Using the records below, filter out every line that lacks "например" and copy the rest.

(Dataset records)
::::::::::

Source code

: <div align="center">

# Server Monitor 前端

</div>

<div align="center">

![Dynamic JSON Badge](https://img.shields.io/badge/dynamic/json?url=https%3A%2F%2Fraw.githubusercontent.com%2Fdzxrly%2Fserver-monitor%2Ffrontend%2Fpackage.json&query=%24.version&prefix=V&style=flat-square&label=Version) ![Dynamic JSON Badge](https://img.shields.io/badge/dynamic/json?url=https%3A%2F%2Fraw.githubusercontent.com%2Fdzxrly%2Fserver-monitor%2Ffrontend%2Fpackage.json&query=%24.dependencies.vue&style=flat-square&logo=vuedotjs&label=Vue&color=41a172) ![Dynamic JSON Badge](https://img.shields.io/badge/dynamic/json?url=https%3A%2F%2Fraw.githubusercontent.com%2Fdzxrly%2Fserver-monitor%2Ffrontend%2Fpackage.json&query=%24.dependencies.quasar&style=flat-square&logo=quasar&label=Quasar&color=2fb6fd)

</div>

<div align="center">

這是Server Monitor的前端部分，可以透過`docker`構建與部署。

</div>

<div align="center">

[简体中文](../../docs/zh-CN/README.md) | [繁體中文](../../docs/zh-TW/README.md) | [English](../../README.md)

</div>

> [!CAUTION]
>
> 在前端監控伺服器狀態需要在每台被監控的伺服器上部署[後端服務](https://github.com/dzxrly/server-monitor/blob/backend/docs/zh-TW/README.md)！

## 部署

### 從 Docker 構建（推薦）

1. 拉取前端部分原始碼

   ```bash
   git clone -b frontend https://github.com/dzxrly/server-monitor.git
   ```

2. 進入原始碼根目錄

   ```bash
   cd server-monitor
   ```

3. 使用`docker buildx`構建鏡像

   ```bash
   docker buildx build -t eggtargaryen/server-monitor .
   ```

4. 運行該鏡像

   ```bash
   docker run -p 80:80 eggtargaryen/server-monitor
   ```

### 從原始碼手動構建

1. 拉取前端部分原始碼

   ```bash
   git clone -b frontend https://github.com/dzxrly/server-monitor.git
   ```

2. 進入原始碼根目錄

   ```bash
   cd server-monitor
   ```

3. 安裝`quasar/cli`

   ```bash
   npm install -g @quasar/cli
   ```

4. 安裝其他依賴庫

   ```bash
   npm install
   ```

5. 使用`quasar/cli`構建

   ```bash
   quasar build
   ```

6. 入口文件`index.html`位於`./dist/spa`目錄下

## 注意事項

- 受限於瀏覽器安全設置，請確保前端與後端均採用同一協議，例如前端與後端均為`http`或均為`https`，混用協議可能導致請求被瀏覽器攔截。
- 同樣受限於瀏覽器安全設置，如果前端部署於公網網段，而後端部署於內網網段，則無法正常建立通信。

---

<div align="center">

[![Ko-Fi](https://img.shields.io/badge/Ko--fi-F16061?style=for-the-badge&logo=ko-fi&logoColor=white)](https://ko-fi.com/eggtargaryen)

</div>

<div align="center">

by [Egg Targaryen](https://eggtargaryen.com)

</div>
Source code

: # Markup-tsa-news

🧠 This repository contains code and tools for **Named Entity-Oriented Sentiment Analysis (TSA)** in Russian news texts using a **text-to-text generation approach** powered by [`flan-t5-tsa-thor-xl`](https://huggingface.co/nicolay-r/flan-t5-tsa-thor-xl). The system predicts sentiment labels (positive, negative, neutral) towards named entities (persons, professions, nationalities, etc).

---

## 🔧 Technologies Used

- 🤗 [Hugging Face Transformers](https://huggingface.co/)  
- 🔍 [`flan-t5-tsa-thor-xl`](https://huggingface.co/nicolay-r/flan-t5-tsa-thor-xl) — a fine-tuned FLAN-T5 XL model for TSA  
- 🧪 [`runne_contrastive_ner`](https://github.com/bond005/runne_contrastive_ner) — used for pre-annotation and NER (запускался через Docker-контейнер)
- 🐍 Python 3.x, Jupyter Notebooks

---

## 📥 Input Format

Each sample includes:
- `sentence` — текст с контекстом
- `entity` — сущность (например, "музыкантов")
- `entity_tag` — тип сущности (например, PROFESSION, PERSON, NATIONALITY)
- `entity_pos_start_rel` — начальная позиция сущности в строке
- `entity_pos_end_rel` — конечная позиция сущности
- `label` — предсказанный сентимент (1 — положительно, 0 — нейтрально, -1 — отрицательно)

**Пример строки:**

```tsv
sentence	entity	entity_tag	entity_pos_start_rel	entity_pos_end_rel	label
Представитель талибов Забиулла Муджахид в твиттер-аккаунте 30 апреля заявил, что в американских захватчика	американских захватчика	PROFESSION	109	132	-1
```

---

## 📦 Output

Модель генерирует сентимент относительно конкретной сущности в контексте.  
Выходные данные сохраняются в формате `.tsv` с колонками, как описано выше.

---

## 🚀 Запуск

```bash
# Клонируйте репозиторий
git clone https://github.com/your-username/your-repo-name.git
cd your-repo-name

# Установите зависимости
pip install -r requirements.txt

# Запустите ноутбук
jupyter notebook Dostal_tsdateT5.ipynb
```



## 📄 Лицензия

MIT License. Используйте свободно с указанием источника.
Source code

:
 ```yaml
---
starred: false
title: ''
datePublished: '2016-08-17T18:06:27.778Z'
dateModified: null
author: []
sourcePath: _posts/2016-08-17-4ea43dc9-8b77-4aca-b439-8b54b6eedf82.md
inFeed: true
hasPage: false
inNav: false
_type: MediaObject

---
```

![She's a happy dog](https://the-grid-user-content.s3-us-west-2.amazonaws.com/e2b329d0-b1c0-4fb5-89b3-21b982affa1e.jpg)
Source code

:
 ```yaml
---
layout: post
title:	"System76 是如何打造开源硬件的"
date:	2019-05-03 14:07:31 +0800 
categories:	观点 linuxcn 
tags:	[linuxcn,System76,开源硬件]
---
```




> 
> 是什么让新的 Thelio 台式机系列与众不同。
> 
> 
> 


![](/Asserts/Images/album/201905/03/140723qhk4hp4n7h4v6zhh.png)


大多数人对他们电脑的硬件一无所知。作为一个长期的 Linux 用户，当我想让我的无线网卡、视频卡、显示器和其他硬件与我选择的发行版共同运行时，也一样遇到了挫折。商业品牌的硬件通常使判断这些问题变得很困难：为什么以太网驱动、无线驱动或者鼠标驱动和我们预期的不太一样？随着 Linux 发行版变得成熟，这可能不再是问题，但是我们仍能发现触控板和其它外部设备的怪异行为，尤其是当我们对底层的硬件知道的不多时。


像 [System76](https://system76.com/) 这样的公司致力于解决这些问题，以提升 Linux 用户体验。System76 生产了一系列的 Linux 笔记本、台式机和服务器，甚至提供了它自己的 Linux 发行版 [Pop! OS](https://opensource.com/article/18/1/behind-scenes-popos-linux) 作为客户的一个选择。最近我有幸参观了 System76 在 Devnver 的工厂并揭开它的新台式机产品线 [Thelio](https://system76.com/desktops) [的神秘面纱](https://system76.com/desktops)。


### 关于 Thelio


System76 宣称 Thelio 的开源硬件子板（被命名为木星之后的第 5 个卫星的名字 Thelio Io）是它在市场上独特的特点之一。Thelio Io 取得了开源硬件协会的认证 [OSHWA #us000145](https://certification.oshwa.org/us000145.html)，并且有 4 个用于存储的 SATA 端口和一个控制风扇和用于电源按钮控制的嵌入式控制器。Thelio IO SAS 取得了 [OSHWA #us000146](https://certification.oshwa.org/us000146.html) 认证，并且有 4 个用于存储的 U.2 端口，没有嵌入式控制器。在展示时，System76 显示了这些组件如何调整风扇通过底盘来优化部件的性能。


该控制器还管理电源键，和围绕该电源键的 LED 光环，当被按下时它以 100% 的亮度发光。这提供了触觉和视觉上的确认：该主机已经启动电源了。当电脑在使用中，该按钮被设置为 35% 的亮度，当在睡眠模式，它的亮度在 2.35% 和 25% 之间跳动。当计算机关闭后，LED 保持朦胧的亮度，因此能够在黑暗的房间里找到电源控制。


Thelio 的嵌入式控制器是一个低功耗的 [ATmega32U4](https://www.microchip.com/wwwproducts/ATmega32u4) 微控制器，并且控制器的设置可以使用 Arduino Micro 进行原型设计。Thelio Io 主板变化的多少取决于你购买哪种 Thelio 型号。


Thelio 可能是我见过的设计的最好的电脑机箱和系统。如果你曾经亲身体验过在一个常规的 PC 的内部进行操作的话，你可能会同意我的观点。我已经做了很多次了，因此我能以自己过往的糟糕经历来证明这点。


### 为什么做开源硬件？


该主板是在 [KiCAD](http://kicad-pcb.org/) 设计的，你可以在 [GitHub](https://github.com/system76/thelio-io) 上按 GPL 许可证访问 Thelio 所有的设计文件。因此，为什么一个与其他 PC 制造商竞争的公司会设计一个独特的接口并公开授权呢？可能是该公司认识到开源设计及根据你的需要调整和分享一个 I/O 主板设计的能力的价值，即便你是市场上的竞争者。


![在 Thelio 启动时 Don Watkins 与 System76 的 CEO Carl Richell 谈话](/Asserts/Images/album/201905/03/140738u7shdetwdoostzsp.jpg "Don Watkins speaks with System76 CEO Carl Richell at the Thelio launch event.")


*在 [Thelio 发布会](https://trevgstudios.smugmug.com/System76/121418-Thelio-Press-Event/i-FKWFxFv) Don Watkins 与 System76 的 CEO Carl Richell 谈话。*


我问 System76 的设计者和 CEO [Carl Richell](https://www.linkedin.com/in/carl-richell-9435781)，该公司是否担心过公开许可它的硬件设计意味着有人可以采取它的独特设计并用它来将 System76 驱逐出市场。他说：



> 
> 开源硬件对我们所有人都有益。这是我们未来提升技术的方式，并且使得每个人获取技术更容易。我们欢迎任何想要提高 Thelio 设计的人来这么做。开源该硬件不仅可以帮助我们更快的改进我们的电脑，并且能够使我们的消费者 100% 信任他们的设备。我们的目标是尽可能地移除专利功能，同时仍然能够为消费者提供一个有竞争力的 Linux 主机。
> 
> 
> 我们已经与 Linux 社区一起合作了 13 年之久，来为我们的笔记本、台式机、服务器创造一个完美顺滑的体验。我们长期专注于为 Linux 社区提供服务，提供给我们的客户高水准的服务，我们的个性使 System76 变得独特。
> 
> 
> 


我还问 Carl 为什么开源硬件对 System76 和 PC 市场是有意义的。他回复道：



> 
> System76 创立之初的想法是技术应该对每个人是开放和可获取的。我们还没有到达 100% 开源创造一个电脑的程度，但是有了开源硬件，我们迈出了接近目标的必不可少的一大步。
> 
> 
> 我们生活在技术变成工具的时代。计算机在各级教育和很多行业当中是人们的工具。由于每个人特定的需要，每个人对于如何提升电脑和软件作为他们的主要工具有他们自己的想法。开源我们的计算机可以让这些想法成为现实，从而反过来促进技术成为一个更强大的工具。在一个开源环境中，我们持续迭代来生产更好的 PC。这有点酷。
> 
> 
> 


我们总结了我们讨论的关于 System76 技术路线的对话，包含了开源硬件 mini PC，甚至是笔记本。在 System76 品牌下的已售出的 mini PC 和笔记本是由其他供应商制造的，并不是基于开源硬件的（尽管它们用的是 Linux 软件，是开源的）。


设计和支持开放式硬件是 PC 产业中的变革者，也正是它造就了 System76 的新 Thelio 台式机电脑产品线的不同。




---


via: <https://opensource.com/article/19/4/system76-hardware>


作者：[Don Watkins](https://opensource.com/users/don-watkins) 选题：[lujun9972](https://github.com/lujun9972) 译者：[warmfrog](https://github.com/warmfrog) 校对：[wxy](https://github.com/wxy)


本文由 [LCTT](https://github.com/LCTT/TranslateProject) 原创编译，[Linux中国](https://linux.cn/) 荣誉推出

::::::::::

> **Response below**
- `entity` — сущность (например, "музыкантов")
- `entity_tag` — тип сущности (например, PROFESSION, PERSON, NATIONALITY)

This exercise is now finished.